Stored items
⟨

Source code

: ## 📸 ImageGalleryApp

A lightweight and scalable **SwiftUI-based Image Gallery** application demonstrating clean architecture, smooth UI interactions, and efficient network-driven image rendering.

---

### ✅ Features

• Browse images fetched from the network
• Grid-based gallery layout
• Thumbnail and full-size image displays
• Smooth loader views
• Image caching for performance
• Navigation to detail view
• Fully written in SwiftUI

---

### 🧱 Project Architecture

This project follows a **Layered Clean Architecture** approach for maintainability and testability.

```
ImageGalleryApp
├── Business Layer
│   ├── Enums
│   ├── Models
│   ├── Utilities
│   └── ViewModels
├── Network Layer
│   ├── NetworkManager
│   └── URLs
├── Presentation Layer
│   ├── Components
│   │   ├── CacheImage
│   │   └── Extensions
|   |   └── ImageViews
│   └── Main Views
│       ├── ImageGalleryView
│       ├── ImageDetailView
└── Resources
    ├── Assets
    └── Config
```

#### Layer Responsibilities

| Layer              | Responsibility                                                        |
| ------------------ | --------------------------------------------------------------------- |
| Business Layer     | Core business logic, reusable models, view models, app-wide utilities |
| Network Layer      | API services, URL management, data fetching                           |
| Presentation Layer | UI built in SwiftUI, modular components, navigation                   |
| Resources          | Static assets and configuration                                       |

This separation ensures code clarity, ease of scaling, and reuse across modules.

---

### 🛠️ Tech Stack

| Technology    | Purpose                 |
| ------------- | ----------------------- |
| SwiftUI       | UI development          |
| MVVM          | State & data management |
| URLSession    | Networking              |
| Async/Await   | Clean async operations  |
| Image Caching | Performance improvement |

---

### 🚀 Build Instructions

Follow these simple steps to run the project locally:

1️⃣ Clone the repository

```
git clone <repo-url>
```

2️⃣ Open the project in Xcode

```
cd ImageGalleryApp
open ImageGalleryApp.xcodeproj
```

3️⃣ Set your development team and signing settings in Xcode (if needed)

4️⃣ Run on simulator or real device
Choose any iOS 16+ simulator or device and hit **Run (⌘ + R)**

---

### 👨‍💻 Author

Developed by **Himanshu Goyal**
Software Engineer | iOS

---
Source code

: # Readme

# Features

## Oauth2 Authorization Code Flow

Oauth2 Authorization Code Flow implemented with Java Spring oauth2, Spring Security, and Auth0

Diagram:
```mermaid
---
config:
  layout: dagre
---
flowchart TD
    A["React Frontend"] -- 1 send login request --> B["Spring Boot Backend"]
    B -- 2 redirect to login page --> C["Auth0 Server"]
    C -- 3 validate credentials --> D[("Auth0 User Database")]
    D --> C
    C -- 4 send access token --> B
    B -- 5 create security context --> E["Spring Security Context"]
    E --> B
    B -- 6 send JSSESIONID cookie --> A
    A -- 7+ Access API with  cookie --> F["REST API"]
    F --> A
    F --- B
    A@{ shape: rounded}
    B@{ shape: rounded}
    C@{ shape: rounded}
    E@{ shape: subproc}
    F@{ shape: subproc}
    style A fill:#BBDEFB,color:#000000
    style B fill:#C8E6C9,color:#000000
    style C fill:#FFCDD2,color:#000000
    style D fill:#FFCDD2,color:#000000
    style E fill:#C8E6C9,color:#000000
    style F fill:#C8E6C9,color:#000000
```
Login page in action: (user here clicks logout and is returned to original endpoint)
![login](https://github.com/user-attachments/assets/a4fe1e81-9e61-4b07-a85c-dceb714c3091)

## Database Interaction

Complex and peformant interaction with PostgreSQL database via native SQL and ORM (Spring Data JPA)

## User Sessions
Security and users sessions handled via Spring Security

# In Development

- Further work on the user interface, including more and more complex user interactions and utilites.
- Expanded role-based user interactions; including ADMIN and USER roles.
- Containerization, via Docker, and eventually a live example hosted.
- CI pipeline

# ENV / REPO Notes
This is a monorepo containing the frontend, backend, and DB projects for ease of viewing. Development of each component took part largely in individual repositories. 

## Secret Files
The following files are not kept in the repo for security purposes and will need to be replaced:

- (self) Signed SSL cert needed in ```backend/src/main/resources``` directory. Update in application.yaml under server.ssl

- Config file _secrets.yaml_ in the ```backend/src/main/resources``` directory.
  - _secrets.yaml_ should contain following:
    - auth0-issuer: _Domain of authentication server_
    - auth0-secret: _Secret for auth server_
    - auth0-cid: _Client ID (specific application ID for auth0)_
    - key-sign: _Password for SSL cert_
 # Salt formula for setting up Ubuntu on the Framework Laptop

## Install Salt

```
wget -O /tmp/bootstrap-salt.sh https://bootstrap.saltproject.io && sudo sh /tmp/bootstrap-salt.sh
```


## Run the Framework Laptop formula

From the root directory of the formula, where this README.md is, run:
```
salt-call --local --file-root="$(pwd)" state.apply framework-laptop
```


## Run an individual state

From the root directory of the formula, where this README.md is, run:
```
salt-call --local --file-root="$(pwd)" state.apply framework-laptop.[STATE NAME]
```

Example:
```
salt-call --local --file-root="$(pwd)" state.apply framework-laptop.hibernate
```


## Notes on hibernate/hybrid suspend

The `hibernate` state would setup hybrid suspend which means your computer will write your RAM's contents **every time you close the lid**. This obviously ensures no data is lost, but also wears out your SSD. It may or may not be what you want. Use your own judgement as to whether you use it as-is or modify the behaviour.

⟩

• What is being asked: Please repeat the data above verbatim, all of it.

• Response:
Source code

: ## 📸 ImageGalleryApp

A lightweight and scalable **SwiftUI-based Image Gallery** application demonstrating clean architecture, smooth UI interactions, and efficient network-driven image rendering.

---

### ✅ Features

• Browse images fetched from the network
• Grid-based gallery layout
• Thumbnail and full-size image displays
• Smooth loader views
• Image caching for performance
• Navigation to detail view
• Fully written in SwiftUI

---

### 🧱 Project Architecture

This project follows a **Layered Clean Architecture** approach for maintainability and testability.

```
ImageGalleryApp
├── Business Layer
│   ├── Enums
│   ├── Models
│   ├── Utilities
│   └── ViewModels
├── Network Layer
│   ├── NetworkManager
│   └── URLs
├── Presentation Layer
│   ├── Components
│   │   ├── CacheImage
│   │   └── Extensions
|   |   └── ImageViews
│   └── Main Views
│       ├── ImageGalleryView
│       ├── ImageDetailView
└── Resources
    ├── Assets
    └── Config
```

#### Layer Responsibilities

| Layer              | Responsibility                                                        |
| ------------------ | --------------------------------------------------------------------- |
| Business Layer     | Core business logic, reusable models, view models, app-wide utilities |
| Network Layer      | API services, URL management, data fetching                           |
| Presentation Layer | UI built in SwiftUI, modular components, navigation                   |
| Resources          | Static assets and configuration                                       |

This separation ensures code clarity, ease of scaling, and reuse across modules.

---

### 🛠️ Tech Stack

| Technology    | Purpose                 |
| ------------- | ----------------------- |
| SwiftUI       | UI development          |
| MVVM          | State & data management |
| URLSession    | Networking              |
| Async/Await   | Clean async operations  |
| Image Caching | Performance improvement |

---

### 🚀 Build Instructions

Follow these simple steps to run the project locally:

1️⃣ Clone the repository

```
git clone <repo-url>
```

2️⃣ Open the project in Xcode

```
cd ImageGalleryApp
open ImageGalleryApp.xcodeproj
```

3️⃣ Set your development team and signing settings in Xcode (if needed)

4️⃣ Run on simulator or real device
Choose any iOS 16+ simulator or device and hit **Run (⌘ + R)**

---

### 👨‍💻 Author

Developed by **Himanshu Goyal**
Software Engineer | iOS

---
Source code

: # Readme

# Features

## Oauth2 Authorization Code Flow

Oauth2 Authorization Code Flow implemented with Java Spring oauth2, Spring Security, and Auth0

Diagram:
```mermaid
---
config:
  layout: dagre
---
flowchart TD
    A["React Frontend"] -- 1 send login request --> B["Spring Boot Backend"]
    B -- 2 redirect to login page --> C["Auth0 Server"]
    C -- 3 validate credentials --> D[("Auth0 User Database")]
    D --> C
    C -- 4 send access token --> B
    B -- 5 create security context --> E["Spring Security Context"]
    E --> B
    B -- 6 send JSSESIONID cookie --> A
    A -- 7+ Access API with  cookie --> F["REST API"]
    F --> A
    F --- B
    A@{ shape: rounded}
    B@{ shape: rounded}
    C@{ shape: rounded}
    E@{ shape: subproc}
    F@{ shape: subproc}
    style A fill:#BBDEFB,color:#000000
    style B fill:#C8E6C9,color:#000000
    style C fill:#FFCDD2,color:#000000
    style D fill:#FFCDD2,color:#000000
    style E fill:#C8E6C9,color:#000000
    style F fill:#C8E6C9,color:#000000
```
Login page in action: (user here clicks logout and is returned to original endpoint)
![login](https://github.com/user-attachments/assets/a4fe1e81-9e61-4b07-a85c-dceb714c3091)

## Database Interaction

Complex and peformant interaction with PostgreSQL database via native SQL and ORM (Spring Data JPA)

## User Sessions
Security and users sessions handled via Spring Security

# In Development

- Further work on the user interface, including more and more complex user interactions and utilites.
- Expanded role-based user interactions; including ADMIN and USER roles.
- Containerization, via Docker, and eventually a live example hosted.
- CI pipeline

# ENV / REPO Notes
This is a monorepo containing the frontend, backend, and DB projects for ease of viewing. Development of each component took part largely in individual repositories. 

## Secret Files
The following files are not kept in the repo for security purposes and will need to be replaced:

- (self) Signed SSL cert needed in ```backend/src/main/resources``` directory. Update in application.yaml under server.ssl

- Config file _secrets.yaml_ in the ```backend/src/main/resources``` directory.
  - _secrets.yaml_ should contain following:
    - auth0-issuer: _Domain of authentication server_
    - auth0-secret: _Secret for auth server_
    - auth0-cid: _Client ID (specific application ID for auth0)_
    - key-sign: _Password for SSL cert_
 # Salt formula for setting up Ubuntu on the Framework Laptop

## Install Salt

```
wget -O /tmp/bootstrap-salt.sh https://bootstrap.saltproject.io && sudo sh /tmp/bootstrap-salt.sh
```


## Run the Framework Laptop formula

From the root directory of the formula, where this README.md is, run:
```
salt-call --local --file-root="$(pwd)" state.apply framework-laptop
```


## Run an individual state

From the root directory of the formula, where this README.md is, run:
```
salt-call --local --file-root="$(pwd)" state.apply framework-laptop.[STATE NAME]
```

Example:
```
salt-call --local --file-root="$(pwd)" state.apply framework-laptop.hibernate
```


## Notes on hibernate/hybrid suspend

The `hibernate` state would setup hybrid suspend which means your computer will write your RAM's contents **every time you close the lid**. This obviously ensures no data is lost, but also wears out your SSD. It may or may not be what you want. Use your own judgement as to whether you use it as-is or modify the behaviour.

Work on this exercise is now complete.